### DATA EXTRACT
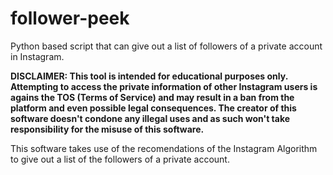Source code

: # follower-peek
Python based script that can give out a list of followers of a private account in Instagram.

**DISCLAIMER: This tool is intended for educational purposes only. Attempting to access the private information of other Instagram users is agains the TOS (Terms of Service) and may result in a ban from the platform and even possible legal consequences. The creator of this software doesn't condone any illegal uses and as such won't take responsibility for the misuse of this software.**

This software takes use of the recomendations of the Instagram Algorithm to give out a list of the followers of a private account.
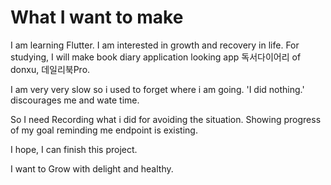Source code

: # What I want to make

I am learning Flutter. I am interested in growth and recovery in life.
For studying, I will make book diary application looking app 독서다이어리 of donxu, 데일리북Pro.

I am very very slow so i used to forget where i am going. 
'I did nothing.' discourages me and wate time.

So I need 
Recording what i did for avoiding the situation.
Showing progress of my goal reminding me endpoint is existing.

I hope, I can finish this project.

I want to Grow with delight and healthy.


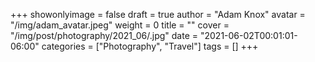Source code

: +++
showonlyimage = false
draft = true
author = "Adam Knox"
avatar = "/img/adam_avatar.jpeg"
weight = 0
title = ""
cover = "/img/post/photography/2021_06/.jpg"
date = "2021-06-02T00:01:01-06:00"
categories = ["Photography", "Travel"]
tags = []
+++
<!--more-->
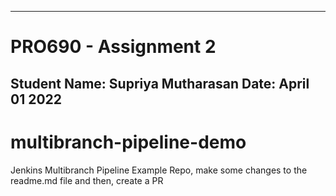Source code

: ------------------------------------------------------------------------------------------
# PRO690 - Assignment 2
Student Name: Supriya Mutharasan
Date: April 01 2022
------------------------------------------------------------------------------------------
# multibranch-pipeline-demo
Jenkins Multibranch Pipeline Example Repo, make some changes to the readme.md file and then, create a PR
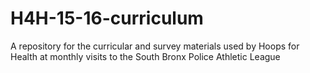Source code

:# H4H-15-16-curriculum
A repository for the curricular and survey materials used by Hoops for Health at monthly visits to the South Bronx Police Athletic League
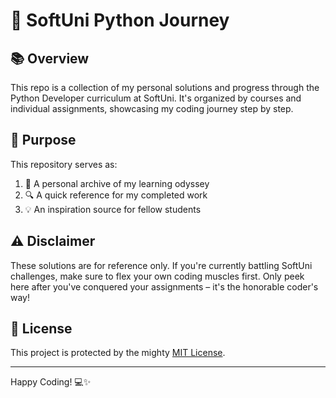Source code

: # 🐍 SoftUni Python Journey 

## 📚 Overview

This repo is a collection of my personal solutions and 
progress through the Python Developer curriculum at 
SoftUni. It's organized by courses and 
individual assignments, showcasing my coding journey step by step.

## 🎯 Purpose

This repository serves as:

1. 📖 A personal archive of my learning odyssey
2. 🔍 A quick reference for my completed work
3. 💡 An inspiration source for fellow students

## ⚠️ Disclaimer

These solutions are for reference only. If you're currently battling
SoftUni challenges, make sure to flex your own coding muscles first.
Only peek here after you've conquered your assignments – 
it's the honorable coder's way!

## 📜 License

This project is protected by the mighty [MIT License](LICENSE).

---

Happy Coding! 💻✨
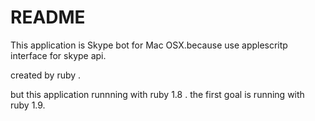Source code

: # README
This application is Skype bot for Mac OSX.because use applescritp interface for skype api.

created by ruby .

but this application runnning with ruby 1.8 .
the first goal is running with ruby 1.9.
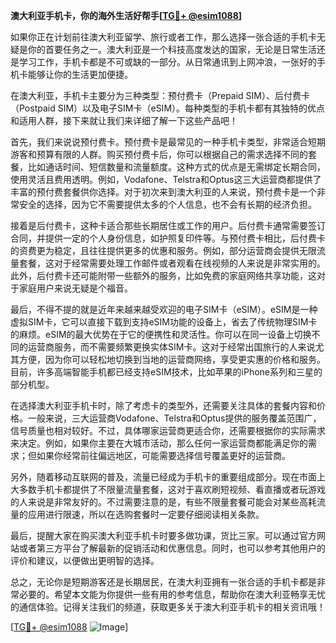 **澳大利亚手机卡，你的海外生活好帮手[[TG💪+ @esim1088](https://t.me/s/esim1088)]**

如果你正在计划前往澳大利亚留学、旅行或者工作，那么选择一张合适的手机卡无疑是你的首要任务之一。澳大利亚是一个科技高度发达的国家，无论是日常生活还是学习工作，手机卡都是不可或缺的一部分。从日常通讯到上网冲浪，一张好的手机卡能够让你的生活更加便捷。

在澳大利亚，手机卡主要分为三种类型：预付费卡（Prepaid SIM）、后付费卡（Postpaid SIM）以及电子SIM卡（eSIM）。每种类型的手机卡都有其独特的优点和适用人群，接下来就让我们来详细了解一下这些产品吧！

首先，我们来说说预付费卡。预付费卡是最常见的一种手机卡类型，非常适合短期游客和预算有限的人群。购买预付费卡后，你可以根据自己的需求选择不同的套餐，比如通话时间、短信数量和流量额度。这种方式的优点是无需绑定长期合同，使用灵活且费用透明。例如，Vodafone、Telstra和Optus这三大运营商都提供了丰富的预付费套餐供你选择。对于初次来到澳大利亚的人来说，预付费卡是一个非常安全的选择，因为它不需要提供太多的个人信息，也不会有长期的经济负担。

接着是后付费卡，这种卡适合那些长期居住或工作的用户。后付费卡通常需要签订合同，并提供一定的个人身份信息，如护照复印件等。与预付费卡相比，后付费卡的资费更为稳定，且往往提供更多的优惠和服务。例如，部分运营商会提供无限流量套餐，这对于经常需要处理工作邮件或者观看在线视频的人来说是非常实用的。此外，后付费卡还可能附带一些额外的服务，比如免费的家庭网络共享功能，这对于家庭用户来说无疑是个福音。

最后，不得不提的就是近年来越来越受欢迎的电子SIM卡（eSIM）。eSIM是一种虚拟SIM卡，它可以直接下载到支持eSIM功能的设备上，省去了传统物理SIM卡的麻烦。eSIM的最大优势在于它的便携性和灵活性。你可以在同一设备上切换不同的运营商服务，而不需要频繁更换实体SIM卡。这对于经常出国旅行的人来说尤其方便，因为你可以轻松地切换到当地的运营商网络，享受更实惠的价格和服务。目前，许多高端智能手机都已经支持eSIM技术，比如苹果的iPhone系列和三星的部分机型。

在选择澳大利亚手机卡时，除了考虑卡的类型外，还需要关注具体的套餐内容和价格。一般来说，三大运营商Vodafone、Telstra和Optus提供的服务覆盖范围广，信号质量也相对较好。不过，具体哪家运营商更适合你，还需要根据你的实际需求来决定。例如，如果你主要在大城市活动，那么任何一家运营商都能满足你的需求；但如果你经常前往偏远地区，可能需要选择信号覆盖更好的运营商。

另外，随着移动互联网的普及，流量已经成为手机卡的重要组成部分。现在市面上大多数手机卡都提供了不限量流量套餐，这对于喜欢刷短视频、看直播或者玩游戏的人来说是非常友好的。不过需要注意的是，有些不限量套餐可能会对某些高耗流量的应用进行限速，所以在选购套餐时一定要仔细阅读相关条款。

最后，提醒大家在购买澳大利亚手机卡时要多做功课，货比三家。可以通过官方网站或者第三方平台了解最新的促销活动和优惠信息。同时，也可以参考其他用户的评价和建议，以便做出更明智的选择。

总之，无论你是短期游客还是长期居民，在澳大利亚拥有一张合适的手机卡都是非常必要的。希望本文能为你提供一些有用的参考信息，帮助你在澳大利亚畅享无忧的通信体验。记得关注我们的频道，获取更多关于澳大利亚手机卡的相关资讯哦！

[[TG💪+ @esim1088](https://t.me/s/esim1088) ![Image](https://i.postimg.cc/4NQfJmqS/Snipaste-2025-05-13-00-14-12.png)]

### EXERCISE AIM
Return all the data exactly, pictures omitted.

### WRITTEN RESPONSE
Source code

: # follower-peek
Python based script that can give out a list of followers of a private account in Instagram.

**DISCLAIMER: This tool is intended for educational purposes only. Attempting to access the private information of other Instagram users is agains the TOS (Terms of Service) and may result in a ban from the platform and even possible legal consequences. The creator of this software doesn't condone any illegal uses and as such won't take responsibility for the misuse of this software.**

This software takes use of the recomendations of the Instagram Algorithm to give out a list of the followers of a private account.
Source code

: # What I want to make

I am learning Flutter. I am interested in growth and recovery in life.
For studying, I will make book diary application looking app 독서다이어리 of donxu, 데일리북Pro.

I am very very slow so i used to forget where i am going. 
'I did nothing.' discourages me and wate time.

So I need 
Recording what i did for avoiding the situation.
Showing progress of my goal reminding me endpoint is existing.

I hope, I can finish this project.

I want to Grow with delight and healthy.


Source code

: +++
showonlyimage = false
draft = true
author = "Adam Knox"
avatar = "/img/adam_avatar.jpeg"
weight = 0
title = ""
cover = "/img/post/photography/2021_06/.jpg"
date = "2021-06-02T00:01:01-06:00"
categories = ["Photography", "Travel"]
tags = []
+++
<!--more-->
Source code

: ------------------------------------------------------------------------------------------
# PRO690 - Assignment 2
Student Name: Supriya Mutharasan
Date: April 01 2022
------------------------------------------------------------------------------------------
# multibranch-pipeline-demo
Jenkins Multibranch Pipeline Example Repo, make some changes to the readme.md file and then, create a PR
Source code

:# H4H-15-16-curriculum
A repository for the curricular and survey materials used by Hoops for Health at monthly visits to the South Bronx Police Athletic League
Source code

: # 🐍 SoftUni Python Journey 

## 📚 Overview

This repo is a collection of my personal solutions and 
progress through the Python Developer curriculum at 
SoftUni. It's organized by courses and 
individual assignments, showcasing my coding journey step by step.

## 🎯 Purpose

This repository serves as:

1. 📖 A personal archive of my learning odyssey
2. 🔍 A quick reference for my completed work
3. 💡 An inspiration source for fellow students

## ⚠️ Disclaimer

These solutions are for reference only. If you're currently battling
SoftUni challenges, make sure to flex your own coding muscles first.
Only peek here after you've conquered your assignments – 
it's the honorable coder's way!

## 📜 License

This project is protected by the mighty [MIT License](LICENSE).

---

Happy Coding! 💻✨
Source code

: # README
This application is Skype bot for Mac OSX.because use applescritp interface for skype api.

created by ruby .

but this application runnning with ruby 1.8 .
the first goal is running with ruby 1.9.
 **澳大利亚手机卡，你的海外生活好帮手[[TG💪+ @esim1088](https://t.me/s/esim1088)]**

如果你正在计划前往澳大利亚留学、旅行或者工作，那么选择一张合适的手机卡无疑是你的首要任务之一。澳大利亚是一个科技高度发达的国家，无论是日常生活还是学习工作，手机卡都是不可或缺的一部分。从日常通讯到上网冲浪，一张好的手机卡能够让你的生活更加便捷。

在澳大利亚，手机卡主要分为三种类型：预付费卡（Prepaid SIM）、后付费卡（Postpaid SIM）以及电子SIM卡（eSIM）。每种类型的手机卡都有其独特的优点和适用人群，接下来就让我们来详细了解一下这些产品吧！

首先，我们来说说预付费卡。预付费卡是最常见的一种手机卡类型，非常适合短期游客和预算有限的人群。购买预付费卡后，你可以根据自己的需求选择不同的套餐，比如通话时间、短信数量和流量额度。这种方式的优点是无需绑定长期合同，使用灵活且费用透明。例如，Vodafone、Telstra和Optus这三大运营商都提供了丰富的预付费套餐供你选择。对于初次来到澳大利亚的人来说，预付费卡是一个非常安全的选择，因为它不需要提供太多的个人信息，也不会有长期的经济负担。

接着是后付费卡，这种卡适合那些长期居住或工作的用户。后付费卡通常需要签订合同，并提供一定的个人身份信息，如护照复印件等。与预付费卡相比，后付费卡的资费更为稳定，且往往提供更多的优惠和服务。例如，部分运营商会提供无限流量套餐，这对于经常需要处理工作邮件或者观看在线视频的人来说是非常实用的。此外，后付费卡还可能附带一些额外的服务，比如免费的家庭网络共享功能，这对于家庭用户来说无疑是个福音。

最后，不得不提的就是近年来越来越受欢迎的电子SIM卡（eSIM）。eSIM是一种虚拟SIM卡，它可以直接下载到支持eSIM功能的设备上，省去了传统物理SIM卡的麻烦。eSIM的最大优势在于它的便携性和灵活性。你可以在同一设备上切换不同的运营商服务，而不需要频繁更换实体SIM卡。这对于经常出国旅行的人来说尤其方便，因为你可以轻松地切换到当地的运营商网络，享受更实惠的价格和服务。目前，许多高端智能手机都已经支持eSIM技术，比如苹果的iPhone系列和三星的部分机型。

在选择澳大利亚手机卡时，除了考虑卡的类型外，还需要关注具体的套餐内容和价格。一般来说，三大运营商Vodafone、Telstra和Optus提供的服务覆盖范围广，信号质量也相对较好。不过，具体哪家运营商更适合你，还需要根据你的实际需求来决定。例如，如果你主要在大城市活动，那么任何一家运营商都能满足你的需求；但如果你经常前往偏远地区，可能需要选择信号覆盖更好的运营商。

另外，随着移动互联网的普及，流量已经成为手机卡的重要组成部分。现在市面上大多数手机卡都提供了不限量流量套餐，这对于喜欢刷短视频、看直播或者玩游戏的人来说是非常友好的。不过需要注意的是，有些不限量套餐可能会对某些高耗流量的应用进行限速，所以在选购套餐时一定要仔细阅读相关条款。

最后，提醒大家在购买澳大利亚手机卡时要多做功课，货比三家。可以通过官方网站或者第三方平台了解最新的促销活动和优惠信息。同时，也可以参考其他用户的评价和建议，以便做出更明智的选择。

总之，无论你是短期游客还是长期居民，在澳大利亚拥有一张合适的手机卡都是非常必要的。希望本文能为你提供一些有用的参考信息，帮助你在澳大利亚畅享无忧的通信体验。记得关注我们的频道，获取更多关于澳大利亚手机卡的相关资讯哦！

[[TG💪+ @esim1088](https://t.me/s/esim1088) ![Image](https://i.postimg.cc/4NQfJmqS/Snipaste-2025-05-13-00-14-12.png)]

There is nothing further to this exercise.